The Scaffolded Strategies Handbook has a number of resources for teachers to assist English Language Learners, struggling readers and writers as well as students with disabilities. These are intended to be used during small group time.

The handbook has four sections of resources that include:

  • Unlock the Text: This section includes text complexity rubrics that offer insight into the quantitative, qualitative and reader and task measures of text. The qualitative measures provide strategies for levels of meaning, structure, language conventionality and clarity, and knowledge demands. Cognate charts are provided for each anchor text and supporting text in this section of the handbook as well.
  • Unlock Writing: This section provides scaffolded lessons for the Performance-Based Assessments and grade level support and guidelines for teaching the standards based writing types.
  • Routines and Activities: This section includes routines, reproducible graphic organizers, and activities that can be used to support teaching the standards.
  • Unlock Language Learning: This section provides specific resources for English Language Learners to construct meaning in the selections as well as explore vocabulary of texts. The strategies and activities are designed to develop mastery of reading, writing and speaking around the areas of Building Background, talking about Sentences, Speaking and Writing about the Texts, and Expanding Understanding of Vocabulary.

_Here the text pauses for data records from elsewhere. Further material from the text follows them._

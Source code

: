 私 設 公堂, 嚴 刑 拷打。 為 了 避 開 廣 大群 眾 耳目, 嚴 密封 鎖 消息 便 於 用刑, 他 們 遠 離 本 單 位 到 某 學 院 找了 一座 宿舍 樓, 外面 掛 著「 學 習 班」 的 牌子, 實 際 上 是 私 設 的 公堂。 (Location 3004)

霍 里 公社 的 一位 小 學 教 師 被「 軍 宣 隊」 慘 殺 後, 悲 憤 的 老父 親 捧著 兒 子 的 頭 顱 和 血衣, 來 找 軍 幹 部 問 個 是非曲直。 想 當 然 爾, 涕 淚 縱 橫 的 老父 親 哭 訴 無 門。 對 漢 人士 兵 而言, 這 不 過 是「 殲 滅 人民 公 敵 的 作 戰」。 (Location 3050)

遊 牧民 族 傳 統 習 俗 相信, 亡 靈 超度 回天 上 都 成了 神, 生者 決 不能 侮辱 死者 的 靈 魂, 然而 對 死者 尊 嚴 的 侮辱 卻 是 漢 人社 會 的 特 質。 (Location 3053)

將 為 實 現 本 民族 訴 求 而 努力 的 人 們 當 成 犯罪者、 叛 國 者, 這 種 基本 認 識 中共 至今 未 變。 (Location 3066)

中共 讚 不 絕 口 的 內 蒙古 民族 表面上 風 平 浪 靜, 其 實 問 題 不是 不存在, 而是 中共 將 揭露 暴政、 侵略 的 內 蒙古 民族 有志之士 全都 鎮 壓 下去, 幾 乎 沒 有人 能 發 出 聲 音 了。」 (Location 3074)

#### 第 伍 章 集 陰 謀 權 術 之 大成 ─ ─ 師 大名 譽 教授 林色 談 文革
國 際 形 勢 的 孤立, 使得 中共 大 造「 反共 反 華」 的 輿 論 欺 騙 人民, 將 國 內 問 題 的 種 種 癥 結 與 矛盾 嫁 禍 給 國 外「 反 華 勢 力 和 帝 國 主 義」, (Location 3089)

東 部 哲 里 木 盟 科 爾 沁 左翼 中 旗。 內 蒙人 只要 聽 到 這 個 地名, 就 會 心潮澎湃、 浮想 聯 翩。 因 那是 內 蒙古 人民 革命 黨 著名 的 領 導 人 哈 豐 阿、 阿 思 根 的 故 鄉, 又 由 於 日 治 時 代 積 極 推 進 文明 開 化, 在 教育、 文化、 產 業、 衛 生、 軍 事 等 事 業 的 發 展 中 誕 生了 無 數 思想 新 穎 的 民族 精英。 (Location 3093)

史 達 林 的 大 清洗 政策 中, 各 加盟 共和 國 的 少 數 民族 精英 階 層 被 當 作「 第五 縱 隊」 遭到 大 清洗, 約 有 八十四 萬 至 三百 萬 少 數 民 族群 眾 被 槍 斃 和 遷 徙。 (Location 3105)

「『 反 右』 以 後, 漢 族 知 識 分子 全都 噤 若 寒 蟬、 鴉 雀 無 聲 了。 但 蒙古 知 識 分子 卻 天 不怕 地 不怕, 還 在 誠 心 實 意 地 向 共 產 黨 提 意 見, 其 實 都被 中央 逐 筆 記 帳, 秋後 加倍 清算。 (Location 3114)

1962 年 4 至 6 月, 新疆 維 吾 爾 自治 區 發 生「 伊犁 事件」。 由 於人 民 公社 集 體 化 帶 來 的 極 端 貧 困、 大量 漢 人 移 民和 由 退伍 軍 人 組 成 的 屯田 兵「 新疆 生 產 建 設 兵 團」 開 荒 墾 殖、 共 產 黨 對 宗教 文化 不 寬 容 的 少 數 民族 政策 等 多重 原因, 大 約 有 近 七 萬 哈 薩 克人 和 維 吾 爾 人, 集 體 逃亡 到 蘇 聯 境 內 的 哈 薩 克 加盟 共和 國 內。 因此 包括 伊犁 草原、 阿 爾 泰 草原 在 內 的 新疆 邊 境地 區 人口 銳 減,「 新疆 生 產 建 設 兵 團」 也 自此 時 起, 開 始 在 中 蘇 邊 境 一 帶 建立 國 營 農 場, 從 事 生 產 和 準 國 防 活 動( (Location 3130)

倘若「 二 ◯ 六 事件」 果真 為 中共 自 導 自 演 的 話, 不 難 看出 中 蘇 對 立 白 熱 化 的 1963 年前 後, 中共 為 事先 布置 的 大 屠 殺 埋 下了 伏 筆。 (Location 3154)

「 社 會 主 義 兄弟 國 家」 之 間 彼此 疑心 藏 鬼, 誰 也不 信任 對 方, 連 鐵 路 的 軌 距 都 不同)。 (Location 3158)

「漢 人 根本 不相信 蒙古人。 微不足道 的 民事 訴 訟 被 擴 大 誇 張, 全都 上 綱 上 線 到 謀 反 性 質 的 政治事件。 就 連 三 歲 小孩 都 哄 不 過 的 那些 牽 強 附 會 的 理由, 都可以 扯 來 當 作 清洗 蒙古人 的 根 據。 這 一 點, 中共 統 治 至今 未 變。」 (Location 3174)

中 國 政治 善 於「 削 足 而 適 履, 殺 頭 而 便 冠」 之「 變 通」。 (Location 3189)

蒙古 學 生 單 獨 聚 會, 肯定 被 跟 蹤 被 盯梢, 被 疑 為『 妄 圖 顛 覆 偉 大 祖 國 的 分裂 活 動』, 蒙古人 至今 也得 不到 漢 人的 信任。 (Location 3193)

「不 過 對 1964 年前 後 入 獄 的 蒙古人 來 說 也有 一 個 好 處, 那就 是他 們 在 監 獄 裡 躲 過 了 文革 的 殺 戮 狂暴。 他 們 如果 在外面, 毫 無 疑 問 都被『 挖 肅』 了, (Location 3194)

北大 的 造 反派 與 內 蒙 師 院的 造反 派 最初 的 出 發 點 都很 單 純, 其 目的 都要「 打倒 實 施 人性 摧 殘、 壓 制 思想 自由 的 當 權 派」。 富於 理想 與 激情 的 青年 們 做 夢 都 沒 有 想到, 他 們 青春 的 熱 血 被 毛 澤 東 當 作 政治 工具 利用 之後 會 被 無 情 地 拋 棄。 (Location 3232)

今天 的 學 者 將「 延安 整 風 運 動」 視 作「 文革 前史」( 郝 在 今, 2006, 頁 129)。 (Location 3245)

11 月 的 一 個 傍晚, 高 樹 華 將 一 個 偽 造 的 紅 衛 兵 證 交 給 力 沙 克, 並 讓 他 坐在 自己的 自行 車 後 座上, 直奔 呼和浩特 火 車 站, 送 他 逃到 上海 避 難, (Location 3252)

If/then sections are provided in the Scaffolded Strategies Handbook to support students.

  • In the Scaffolded Strategies Handbook on page 181 students are to Unlock the Task: Create an Infographic. Students break apart the task, answer questions about the task, and then restate the task. If/then statements are provided to monitor and support struggling students. For example, “If …. students are intimidated by the task, then…. Review with them what an infographic is. Ask: Who can remind us what an infographic is? How can we define it using the words info and graphic? Who can give us examples of an infographic that we have studied in this unit? As students answer the questions, assess their understanding of an infographic. Clear up any misconceptions.”

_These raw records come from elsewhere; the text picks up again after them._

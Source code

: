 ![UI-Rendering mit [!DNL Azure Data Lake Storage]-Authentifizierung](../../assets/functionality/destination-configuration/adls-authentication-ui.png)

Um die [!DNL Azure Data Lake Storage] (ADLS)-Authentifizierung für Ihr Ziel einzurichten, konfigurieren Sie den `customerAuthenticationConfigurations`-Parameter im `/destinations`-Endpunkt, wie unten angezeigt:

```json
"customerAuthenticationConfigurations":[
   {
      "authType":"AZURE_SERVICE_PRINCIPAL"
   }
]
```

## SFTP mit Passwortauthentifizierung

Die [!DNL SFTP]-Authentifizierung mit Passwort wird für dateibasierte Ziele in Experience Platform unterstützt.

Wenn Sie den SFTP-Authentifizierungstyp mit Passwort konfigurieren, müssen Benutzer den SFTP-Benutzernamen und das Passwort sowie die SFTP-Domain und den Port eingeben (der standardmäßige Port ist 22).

To build speaking and listening skills the Scaffolded Strategies Handbook lists a Listening Skills Log on pages 301-302 and a Prepare for Discussions Routine and Rating Sheet pages 304-305.

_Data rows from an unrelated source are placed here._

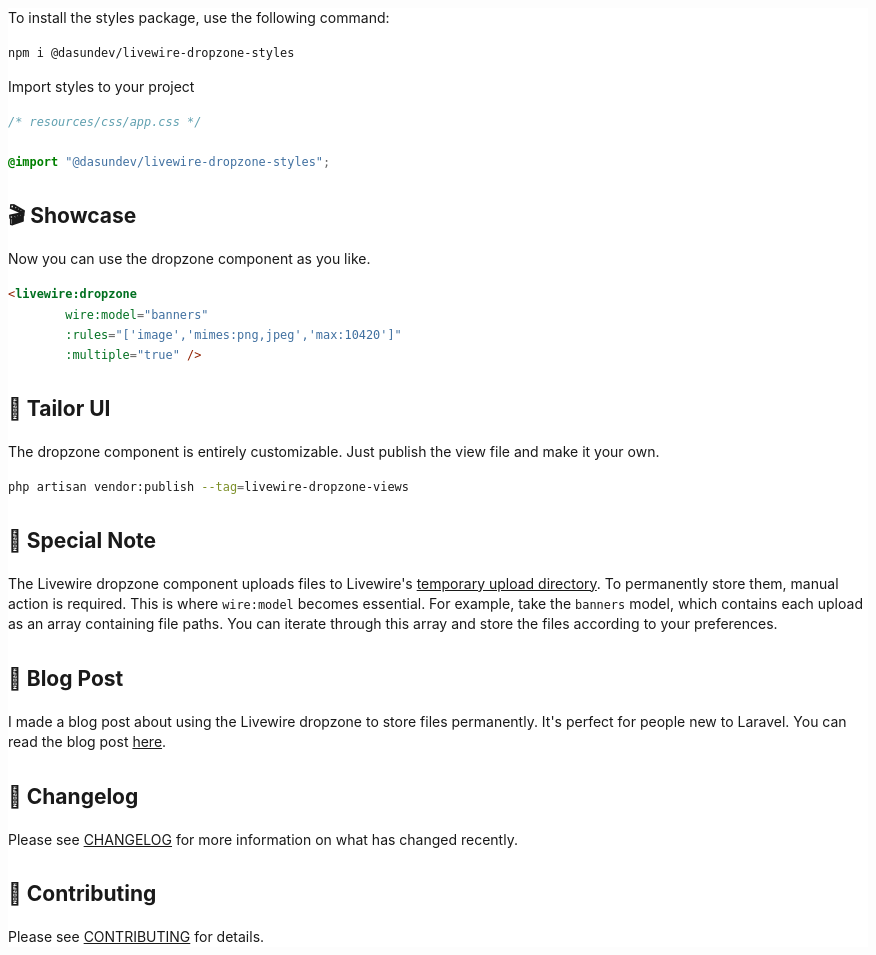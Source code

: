 To install the styles package, use the following command:
```bash
npm i @dasundev/livewire-dropzone-styles
```

Import styles to your project
```scss
/* resources/css/app.css */

@import "@dasundev/livewire-dropzone-styles";
```

## 🎬 Showcase
Now you can use the dropzone component as you like.
```html
<livewire:dropzone
        wire:model="banners"
        :rules="['image','mimes:png,jpeg','max:10420']"
        :multiple="true" />
```

## 🎨 Tailor UI
The dropzone component is entirely customizable. Just publish the view file and make it your own.
```bash
php artisan vendor:publish --tag=livewire-dropzone-views
```

## 📌 Special Note
The Livewire dropzone component uploads files to Livewire's [temporary upload directory](https://livewire.laravel.com/docs/uploads#temporary-upload-directory). To permanently store them, manual action is required. This is where `wire:model` becomes essential. For example, take the `banners` model, which contains each upload as an array containing file paths. You can iterate through this array and store the files according to your preferences.

## 📝 Blog Post
I made a blog post about using the Livewire dropzone to store files permanently. It's perfect for people new to Laravel. You can read the blog post [here](https://www.dasun.dev/blog/how-to-use-livewire-dropzone).

## 🔄 Changelog

Please see [CHANGELOG](CHANGELOG.md) for more information on what has changed recently.

## 🤝 Contributing

Please see [CONTRIBUTING](CONTRIBUTING.md) for details.
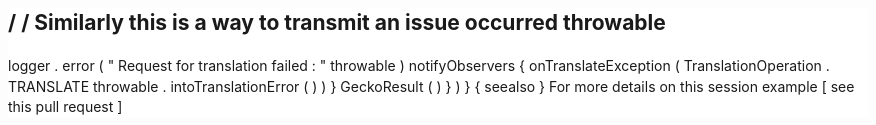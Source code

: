 /
/
Similarly
this
is
a
way
to
transmit
an
issue
occurred
throwable
-
>
logger
.
error
(
"
Request
for
translation
failed
:
"
throwable
)
notifyObservers
{
onTranslateException
(
TranslationOperation
.
TRANSLATE
throwable
.
intoTranslationError
(
)
)
}
GeckoResult
(
)
}
)
}
{
seealso
}
For
more
details
on
this
session
example
[
see
this
pull
request
]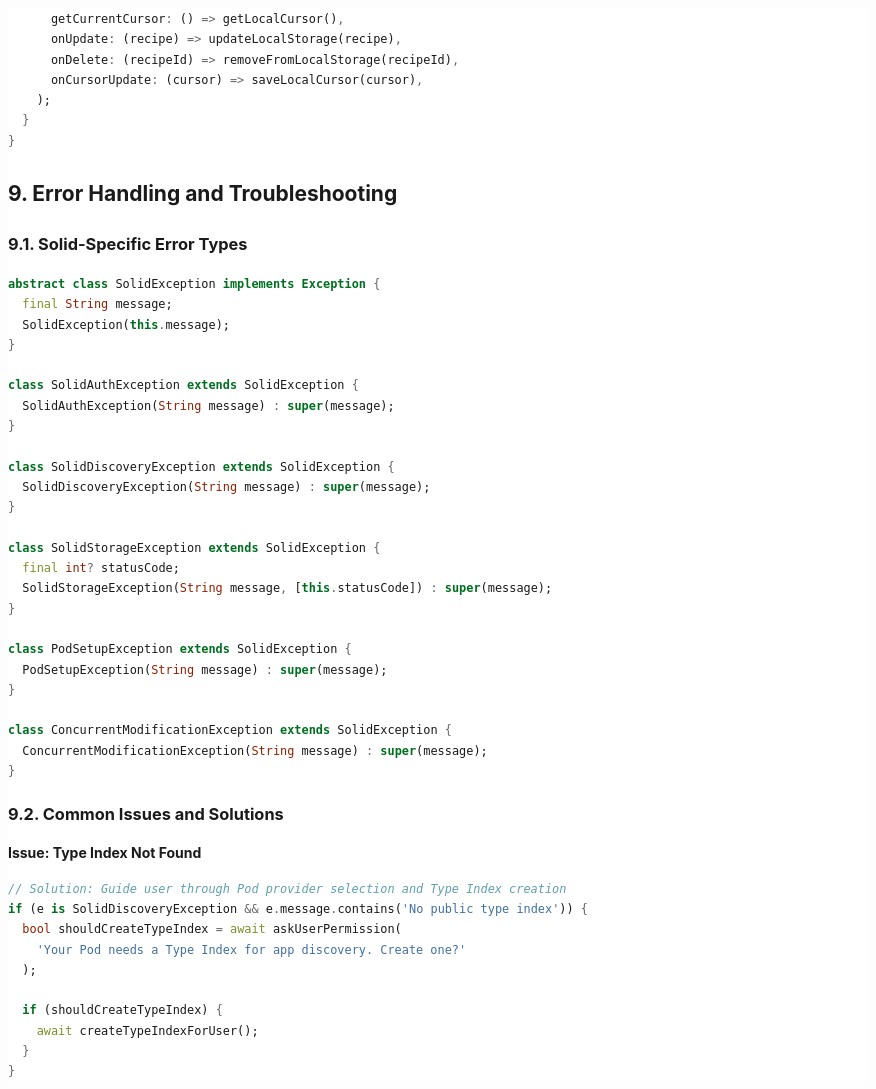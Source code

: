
 ```dart
      getCurrentCursor: () => getLocalCursor(),
      onUpdate: (recipe) => updateLocalStorage(recipe),
      onDelete: (recipeId) => removeFromLocalStorage(recipeId),
      onCursorUpdate: (cursor) => saveLocalCursor(cursor),
    );
  }
}
```

## 9. Error Handling and Troubleshooting

### 9.1. Solid-Specific Error Types

```dart
abstract class SolidException implements Exception {
  final String message;
  SolidException(this.message);
}

class SolidAuthException extends SolidException {
  SolidAuthException(String message) : super(message);
}

class SolidDiscoveryException extends SolidException {
  SolidDiscoveryException(String message) : super(message);
}

class SolidStorageException extends SolidException {
  final int? statusCode;
  SolidStorageException(String message, [this.statusCode]) : super(message);
}

class PodSetupException extends SolidException {
  PodSetupException(String message) : super(message);
}

class ConcurrentModificationException extends SolidException {
  ConcurrentModificationException(String message) : super(message);
}
```

### 9.2. Common Issues and Solutions

**Issue: Type Index Not Found**
```dart
// Solution: Guide user through Pod provider selection and Type Index creation
if (e is SolidDiscoveryException && e.message.contains('No public type index')) {
  bool shouldCreateTypeIndex = await askUserPermission(
    'Your Pod needs a Type Index for app discovery. Create one?'
  );

  if (shouldCreateTypeIndex) {
    await createTypeIndexForUser();
  }
}
```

  • The Leveled Text Instructional Plan addresses speaking and listening skills in the section titled After Reading on page TR62. During the Talk About It section, it states, “The activities in this section are designed to help students develop their understanding of the unit topic and enhance their listening and speaking skills by engaging in a group discussion.” Discussion questions are provided to help students express their ideas.
  • In Unit 4, Module A, Lesson 12 students use the Think-Pair-Share Routine to practice speaking and listening. Teachers are reminded to make sure that students are using best practices for speaking and listening as outlined in the routine.

Indicator 3q

Materials regularly include extensions and/or more advanced opportunities for students who read, write, speak, or listen above grade level.
2/2
+
-
Indicator Rating Details

The instructional materials reviewed for Grade 4 meet the expectations for including extensions and /or more advanced opportunities for students who read, write, speak, or listen above grade level.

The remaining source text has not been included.